その様子を見てか安心したように悠樹は支度の用意を始めて、自分もまた同じように身支度始める。
いつもと変わりない朝で、ここ最近のことが嘘みたいだった。制服に着替えて、部屋の外に出るまでは。
「おはよう、和泉。相変わらず朝は弱いな」
普段は朝錬もあり、滅多なことが無い限り部屋には訪れない清四郎。それが悠樹と付き合ってからというもの、毎日のように朝錬が終わってからわざわざ悠樹を迎えにこの部屋へと訪れるのだ。恋人の顔を少しでも多く見たいと思うのは当然のことであって、何もおかしなことは無い。それでも和泉にとっては不快の一つであることに違い無いのだ。
そんな感情も朝から表に出してしまっては朝から暗い空気になるだけで、認めるほか無いのも分かっている。
「まあね。それより毎日お迎えなんて、仲がいいことで」
和泉にとっては皮肉を込めたつもりのことでも、二人にとっては嬉しい言葉へと代わる。二人して顔をあわせて、恥ずかしそうにしているのがその証拠だ。付き合いたてというのは、甘い空気を醸し出していて見るものを不快にさせるものだったのかと、内心毒づく。
「それより和泉、早くしないと学校遅れるよ?」
悠樹が気遣いを持って言ってくれる言葉。だがその言葉の意味を知っている和泉には重い言葉でもある。
この付き合いたてのカップルは何を思ってか、毎日自分を入れて登校するのだ。せっかくわざわざ迎えに清四郎が来たのだから二人で登校すればいいものを、なぜかは知らないが和泉が支度を終えるのを待っている。

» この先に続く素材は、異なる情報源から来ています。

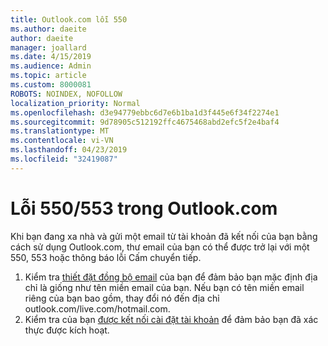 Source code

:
 ```yaml
---
title: Outlook.com lỗi 550
ms.author: daeite
author: daeite
manager: joallard
ms.date: 4/15/2019
ms.audience: Admin
ms.topic: article
ms.custom: 8000081
ROBOTS: NOINDEX, NOFOLLOW
localization_priority: Normal
ms.openlocfilehash: d3e94779ebbc6d7e6b1ba1d3f445e6f34f2274e1
ms.sourcegitcommit: 9d78905c512192ffc4675468abd2efc5f2e4baf4
ms.translationtype: MT
ms.contentlocale: vi-VN
ms.lasthandoff: 04/23/2019
ms.locfileid: "32419087"
---
```

# <a name="error-550553-in-outlookcom"></a>Lỗi 550/553 trong Outlook.com

Khi bạn đang xa nhà và gửi một email từ tài khoản đã kết nối của bạn bằng cách sử dụng Outlook.com, thư email của bạn có thể được trở lại với một 550, 553 hoặc thông báo lỗi Cấm chuyển tiếp.
1. Kiểm tra [thiết đặt đồng bộ email](https://go.microsoft.com/fwlink/?linkid=2031283) của bạn để đảm bảo bạn mặc định địa chỉ là giống như tên miền email của bạn. Nếu bạn có tên miền email riêng của bạn bao gồm, thay đổi nó đến địa chỉ outlook.com/live.com/hotmail.com.
2. Kiểm tra của bạn [được kết nối cài đặt tài khoản](https://go.microsoft.com/fwlink/?linkid=875264&clcid=0x409) để đảm bảo bạn đã xác thực được kích hoạt.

付き合ったからといって、和泉一人にするのは可哀想とでも言われているようで、まるで同情されているようですら感じてしまう。二人はそうは思ってはいないだろうが、捻くれてしまった心は純粋にその友情を受け取れない。付き合っている二人をまだ認めたわけでもないのだから。
「今日は遅くなりそうだから先に行っててよ」
精一杯の言葉を二人に告げる。
実際、まだ顔も洗ってはいないしご飯も食べてはいない。言い訳としては十分だった。
そんな和泉を二人は顔を合わせて不思議そうにしたのち、清四郎が口を開く。
「和泉が用意遅いのは前からのことだろ?」
「それに、前それでもう一回寝たのは誰だっけ?」
用意が遅く二人を待たせてしまっているのは事実で二度寝したことに関しても認めるが、そこまで自分思いな二人に呆れすら感じてしまう。かと言っていちゃつく姿を見たくない和泉にはため息を零すしかなく、そして今から急いで用意をしないといけない。何を言っても通じない二人に自分ひとりの空回りで終わっていってしまう。
「じゃあ、急いで用意をするよ」
急ぐ気などは全くと言ってないが、それ以上の言葉を言わせないようにそれで納得させる。

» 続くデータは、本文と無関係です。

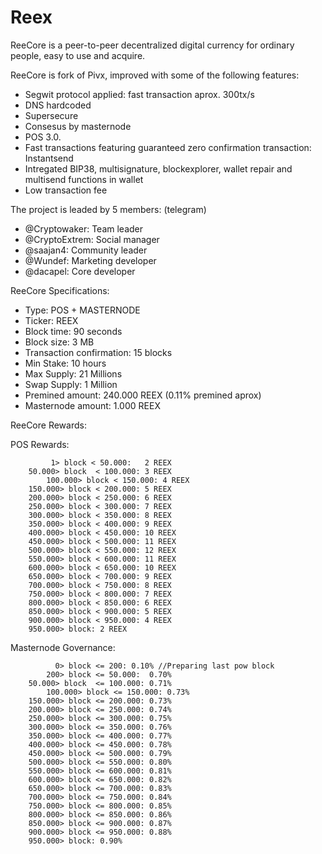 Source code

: # Reex

ReeCore is a peer-to-peer decentralized digital currency for ordinary people, easy to use and acquire.

ReeCore is fork of Pivx, improved with some of the following features: 

- Segwit protocol applied: fast transaction aprox. 300tx/s 
- DNS hardcoded 
- Supersecure
- Consesus by masternode 
- POS 3.0.
- Fast transactions featuring guaranteed zero confirmation transaction: Instantsend 
- Intregated BIP38, multisignature, blockexplorer, wallet repair and multisend functions in wallet
- Low transaction fee


The project is leaded by 5 members: (telegram)

- @Cryptowaker: Team leader
- @CryptoExtrem: Social manager
- @saajan4: Community leader
- @Wundef: Marketing developer
- @dacapel: Core developer

ReeCore Specifications:

- Type: POS + MASTERNODE
- Ticker: REEX
- Block time: 90 seconds
- Block size: 3 MB
- Transaction confirmation: 15 blocks
- Min Stake: 10 hours
- Max Supply: 21 Millions
- Swap Supply: 1 Million  
- Premined amount: 240.000 REEX (0.11% premined aprox)
- Masternode amount: 1.000 REEX


ReeCore Rewards:

POS Rewards:
```
	     1> block < 50.000:   2 REEX
 	50.000> block  < 100.000: 3 REEX
        100.000> block < 150.000: 4 REEX
	150.000> block < 200.000: 5 REEX
	200.000> block < 250.000: 6 REEX
	250.000> block < 300.000: 7 REEX
	300.000> block < 350.000: 8 REEX
	350.000> block < 400.000: 9 REEX
	400.000> block < 450.000: 10 REEX
	450.000> block < 500.000: 11 REEX
	500.000> block < 550.000: 12 REEX
	550.000> block < 600.000: 11 REEX
	600.000> block < 650.000: 10 REEX
 	650.000> block < 700.000: 9 REEX
	700.000> block < 750.000: 8 REEX
	750.000> block < 800.000: 7 REEX
	800.000> block < 850.000: 6 REEX
	850.000> block < 900.000: 5 REEX
	900.000> block < 950.000: 4 REEX
	950.000> block: 2 REEX
```

Masternode Governance: 

```
   	      0> block <= 200: 0.10% //Preparing last pow block
	    200> block <= 50.000:  0.70%
 	50.000> block  <= 100.000: 0.71%
        100.000> block <= 150.000: 0.73%
	150.000> block <= 200.000: 0.73%
	200.000> block <= 250.000: 0.74%
	250.000> block <= 300.000: 0.75%
	300.000> block <= 350.000: 0.76%
	350.000> block <= 400.000: 0.77%
	400.000> block <= 450.000: 0.78%
	450.000> block <= 500.000: 0.79%
	500.000> block <= 550.000: 0.80%
	550.000> block <= 600.000: 0.81%
	600.000> block <= 650.000: 0.82%
 	650.000> block <= 700.000: 0.83%
	700.000> block <= 750.000: 0.84%
	750.000> block <= 800.000: 0.85%
	800.000> block <= 850.000: 0.86%
	850.000> block <= 900.000: 0.87%
	900.000> block <= 950.000: 0.88%
	950.000> block:	0.90%

```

洗面所に向かい歯ブラシを手に取った瞬間、「ピンポーン」と呼び鈴の音が鳴った。
朝からこの部屋に来るのは一人しかいないだろう。冷静に歯磨きを続けて、悠樹がドアを開く音がする。迎え入れたのか、背後から聞こえる足音とともに洗面台の鏡を見た。
「おはよう、和泉君。今日はまた一つ珍しい一面を見れたよ」
佐藤先輩は振り向く和泉に笑顔でそう言い放つ。
歯磨きしている様子は毎日していることで、何も珍しくは無かったが、見られることは早々無いあたりこの人にとっては珍しいことなのだろう。
彼の言葉に睨み付ける返答を返して、また洗面台へと向かいうがいを終わらせ顔を洗う。付いた水滴をタオルで拭きながらもう一度佐藤先輩を見直せば、こちらをじっと見続ける彼にため息を零した。
「朝からストーカーですか?忙しくて仕方の無い人ですね」
「ひどい言われようだね。まあ、それも一理ある…が、君を迎えに来たというのが本音なのだが」
昨日の出来事はよく覚えている。
佐藤先輩の提案に乗った付き合うの言葉。それは恋人同士になろうという意味であって、それが唯一の逃げ道だった。優しいこの人のことだから、朝も付き合ってくれる気なのだろう。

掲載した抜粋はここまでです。